7 min readSkyline Electric

Every summer is the same five calls. Different cottages, different lakes, different owners — same five failures, in roughly the same order, between the long weekend in May and the long weekend in August. None of them are exotic. All of them are preventable. Most of them get us to the property because somebody else's quick fix did not hold. Here are five real calls from this July, written up as we found them.

Call one: the well pump that quit on a Saturday at the Lake of Bays

Owner phoned at 11:30am — full house, six guests, four kids, taps had been working at 10 and stopped at 11. Couldn't reach the cottage caretaker. We had a tech in Baysville on another job and pulled him over.

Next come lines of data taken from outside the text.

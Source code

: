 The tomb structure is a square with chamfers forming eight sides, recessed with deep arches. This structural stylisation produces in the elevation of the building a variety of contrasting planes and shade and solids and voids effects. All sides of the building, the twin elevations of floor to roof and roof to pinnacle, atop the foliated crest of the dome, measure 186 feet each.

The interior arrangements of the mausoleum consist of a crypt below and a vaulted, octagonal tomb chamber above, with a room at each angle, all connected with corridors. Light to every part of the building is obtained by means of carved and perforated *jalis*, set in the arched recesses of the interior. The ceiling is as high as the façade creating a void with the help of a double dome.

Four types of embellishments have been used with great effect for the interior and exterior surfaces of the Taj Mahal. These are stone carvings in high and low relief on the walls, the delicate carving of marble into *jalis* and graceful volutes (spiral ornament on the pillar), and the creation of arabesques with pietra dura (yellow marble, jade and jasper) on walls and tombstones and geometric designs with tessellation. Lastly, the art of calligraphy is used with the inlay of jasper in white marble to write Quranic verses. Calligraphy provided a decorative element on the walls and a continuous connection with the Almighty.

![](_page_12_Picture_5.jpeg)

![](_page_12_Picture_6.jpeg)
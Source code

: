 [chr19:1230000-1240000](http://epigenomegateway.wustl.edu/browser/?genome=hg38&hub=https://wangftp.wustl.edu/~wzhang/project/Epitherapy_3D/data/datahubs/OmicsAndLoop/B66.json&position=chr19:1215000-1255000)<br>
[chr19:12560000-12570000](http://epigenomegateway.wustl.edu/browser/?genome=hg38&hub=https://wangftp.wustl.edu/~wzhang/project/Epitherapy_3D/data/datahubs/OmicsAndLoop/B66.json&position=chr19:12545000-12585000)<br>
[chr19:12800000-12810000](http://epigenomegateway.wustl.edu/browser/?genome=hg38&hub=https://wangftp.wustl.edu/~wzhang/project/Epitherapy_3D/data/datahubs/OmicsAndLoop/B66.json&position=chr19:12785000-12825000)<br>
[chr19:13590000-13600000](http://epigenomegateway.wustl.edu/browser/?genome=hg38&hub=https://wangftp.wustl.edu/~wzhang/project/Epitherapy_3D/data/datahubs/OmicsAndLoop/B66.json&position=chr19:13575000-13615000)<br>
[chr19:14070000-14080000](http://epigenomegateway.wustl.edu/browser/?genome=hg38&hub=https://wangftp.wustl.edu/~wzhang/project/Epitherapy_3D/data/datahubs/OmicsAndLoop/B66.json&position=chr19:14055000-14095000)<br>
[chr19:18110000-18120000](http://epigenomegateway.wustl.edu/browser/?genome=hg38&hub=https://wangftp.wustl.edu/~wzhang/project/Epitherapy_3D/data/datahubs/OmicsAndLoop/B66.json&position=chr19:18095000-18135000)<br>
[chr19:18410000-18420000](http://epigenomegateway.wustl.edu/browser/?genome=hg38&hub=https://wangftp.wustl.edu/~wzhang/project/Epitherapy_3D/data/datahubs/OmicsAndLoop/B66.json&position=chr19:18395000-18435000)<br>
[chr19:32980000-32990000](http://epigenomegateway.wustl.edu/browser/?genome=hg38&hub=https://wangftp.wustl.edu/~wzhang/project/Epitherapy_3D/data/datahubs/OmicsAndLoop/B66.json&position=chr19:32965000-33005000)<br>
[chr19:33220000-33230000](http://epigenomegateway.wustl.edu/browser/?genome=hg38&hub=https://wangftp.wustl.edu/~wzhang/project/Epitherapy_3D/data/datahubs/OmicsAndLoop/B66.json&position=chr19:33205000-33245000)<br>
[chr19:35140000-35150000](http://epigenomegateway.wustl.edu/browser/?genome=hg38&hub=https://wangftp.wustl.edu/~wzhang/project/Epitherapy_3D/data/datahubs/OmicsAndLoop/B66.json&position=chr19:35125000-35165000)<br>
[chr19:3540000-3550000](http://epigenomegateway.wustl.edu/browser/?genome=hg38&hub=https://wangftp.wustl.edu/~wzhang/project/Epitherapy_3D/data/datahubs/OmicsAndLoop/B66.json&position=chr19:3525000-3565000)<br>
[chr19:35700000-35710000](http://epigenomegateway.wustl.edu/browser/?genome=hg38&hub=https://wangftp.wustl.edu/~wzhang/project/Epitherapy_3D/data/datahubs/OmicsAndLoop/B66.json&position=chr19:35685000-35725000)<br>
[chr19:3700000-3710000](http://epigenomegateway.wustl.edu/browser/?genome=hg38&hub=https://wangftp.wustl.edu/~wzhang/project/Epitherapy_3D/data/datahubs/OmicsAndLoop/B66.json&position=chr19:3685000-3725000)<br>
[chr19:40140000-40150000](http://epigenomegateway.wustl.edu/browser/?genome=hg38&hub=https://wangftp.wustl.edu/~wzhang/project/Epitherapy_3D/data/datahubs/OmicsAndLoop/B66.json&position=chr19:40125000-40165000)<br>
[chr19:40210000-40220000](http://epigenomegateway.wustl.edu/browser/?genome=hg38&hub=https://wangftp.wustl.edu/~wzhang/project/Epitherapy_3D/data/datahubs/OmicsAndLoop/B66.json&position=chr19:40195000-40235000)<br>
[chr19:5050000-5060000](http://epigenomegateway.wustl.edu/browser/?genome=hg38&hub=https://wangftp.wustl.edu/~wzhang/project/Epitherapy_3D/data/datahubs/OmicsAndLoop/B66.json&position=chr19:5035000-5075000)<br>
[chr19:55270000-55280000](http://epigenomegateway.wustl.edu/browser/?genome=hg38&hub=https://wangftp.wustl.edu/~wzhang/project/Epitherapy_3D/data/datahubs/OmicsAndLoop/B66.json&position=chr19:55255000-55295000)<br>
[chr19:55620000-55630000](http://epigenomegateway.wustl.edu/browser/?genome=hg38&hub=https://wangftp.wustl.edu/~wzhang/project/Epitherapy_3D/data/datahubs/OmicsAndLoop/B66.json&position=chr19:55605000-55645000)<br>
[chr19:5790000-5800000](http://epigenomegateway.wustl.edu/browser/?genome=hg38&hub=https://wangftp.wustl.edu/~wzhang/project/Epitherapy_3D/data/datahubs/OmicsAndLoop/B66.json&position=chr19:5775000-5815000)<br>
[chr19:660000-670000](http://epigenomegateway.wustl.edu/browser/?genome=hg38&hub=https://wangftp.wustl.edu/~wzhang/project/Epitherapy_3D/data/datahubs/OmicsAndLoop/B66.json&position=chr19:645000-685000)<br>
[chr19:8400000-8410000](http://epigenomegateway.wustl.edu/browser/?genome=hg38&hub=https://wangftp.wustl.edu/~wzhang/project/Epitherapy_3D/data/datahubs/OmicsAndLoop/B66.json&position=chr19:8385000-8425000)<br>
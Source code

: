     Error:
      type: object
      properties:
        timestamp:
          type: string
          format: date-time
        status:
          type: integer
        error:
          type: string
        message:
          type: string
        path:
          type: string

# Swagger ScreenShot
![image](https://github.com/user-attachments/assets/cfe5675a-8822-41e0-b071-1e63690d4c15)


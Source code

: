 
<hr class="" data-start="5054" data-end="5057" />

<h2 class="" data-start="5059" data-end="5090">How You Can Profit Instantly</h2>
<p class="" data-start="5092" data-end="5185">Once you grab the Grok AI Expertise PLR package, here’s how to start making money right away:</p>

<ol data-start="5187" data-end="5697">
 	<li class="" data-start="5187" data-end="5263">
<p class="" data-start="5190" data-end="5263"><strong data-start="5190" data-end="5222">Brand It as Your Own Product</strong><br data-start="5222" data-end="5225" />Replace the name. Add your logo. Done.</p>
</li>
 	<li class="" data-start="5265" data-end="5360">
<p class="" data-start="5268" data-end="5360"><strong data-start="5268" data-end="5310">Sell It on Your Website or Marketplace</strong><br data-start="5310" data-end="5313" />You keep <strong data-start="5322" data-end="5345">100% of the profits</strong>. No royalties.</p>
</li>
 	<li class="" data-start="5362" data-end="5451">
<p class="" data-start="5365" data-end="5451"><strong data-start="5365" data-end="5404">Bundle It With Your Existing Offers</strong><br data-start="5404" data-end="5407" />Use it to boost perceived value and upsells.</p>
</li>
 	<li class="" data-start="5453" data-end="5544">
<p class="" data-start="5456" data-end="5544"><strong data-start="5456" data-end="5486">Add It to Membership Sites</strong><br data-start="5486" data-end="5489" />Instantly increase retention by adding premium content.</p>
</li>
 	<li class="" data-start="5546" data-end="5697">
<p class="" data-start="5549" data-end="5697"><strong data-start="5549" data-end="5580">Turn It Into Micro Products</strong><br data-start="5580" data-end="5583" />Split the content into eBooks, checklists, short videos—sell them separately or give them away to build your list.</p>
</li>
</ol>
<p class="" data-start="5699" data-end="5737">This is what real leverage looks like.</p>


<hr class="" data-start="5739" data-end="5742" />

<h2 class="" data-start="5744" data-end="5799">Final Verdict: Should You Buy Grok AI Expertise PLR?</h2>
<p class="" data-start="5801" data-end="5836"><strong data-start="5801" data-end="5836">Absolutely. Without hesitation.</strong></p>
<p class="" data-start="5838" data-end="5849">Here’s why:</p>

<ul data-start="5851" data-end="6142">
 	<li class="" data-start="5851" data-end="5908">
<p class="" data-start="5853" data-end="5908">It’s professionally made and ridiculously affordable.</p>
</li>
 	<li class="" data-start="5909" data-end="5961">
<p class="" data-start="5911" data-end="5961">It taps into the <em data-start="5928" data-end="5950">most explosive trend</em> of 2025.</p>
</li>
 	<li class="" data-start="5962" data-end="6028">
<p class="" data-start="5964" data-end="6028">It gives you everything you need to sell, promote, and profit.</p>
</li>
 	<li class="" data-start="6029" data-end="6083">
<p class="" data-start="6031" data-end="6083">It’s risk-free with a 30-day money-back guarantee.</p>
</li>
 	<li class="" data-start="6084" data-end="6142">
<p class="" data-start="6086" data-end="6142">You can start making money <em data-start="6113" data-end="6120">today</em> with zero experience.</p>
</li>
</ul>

At the pressure tank everything looked fine. Tank pressure was zero, which fits a pump that has lost prime, but the pressure switch contacts were clean and the breaker was on. At the panel the dedicated well-pump breaker was on, no trip. The motor was getting 240V at the pressure switch — measured it. So the wiring upstream of the pump was fine.

Pulled the pump. The submersible cable splice at the well cap had corroded through. Not the pump — the splice. Three feet of submersible cable from the well cap down to the pump itself was full of lake-level groundwater that had wicked up through a heat-shrink that someone had done with a hair dryer two summers ago. Real submersible splices need a proper compression connector and a heat-shrink at the right temperature. The hair-dryer job let in water, water bridged hot to ground, the splice cooked through, and the pump never saw the voltage despite the meter reading at the surface.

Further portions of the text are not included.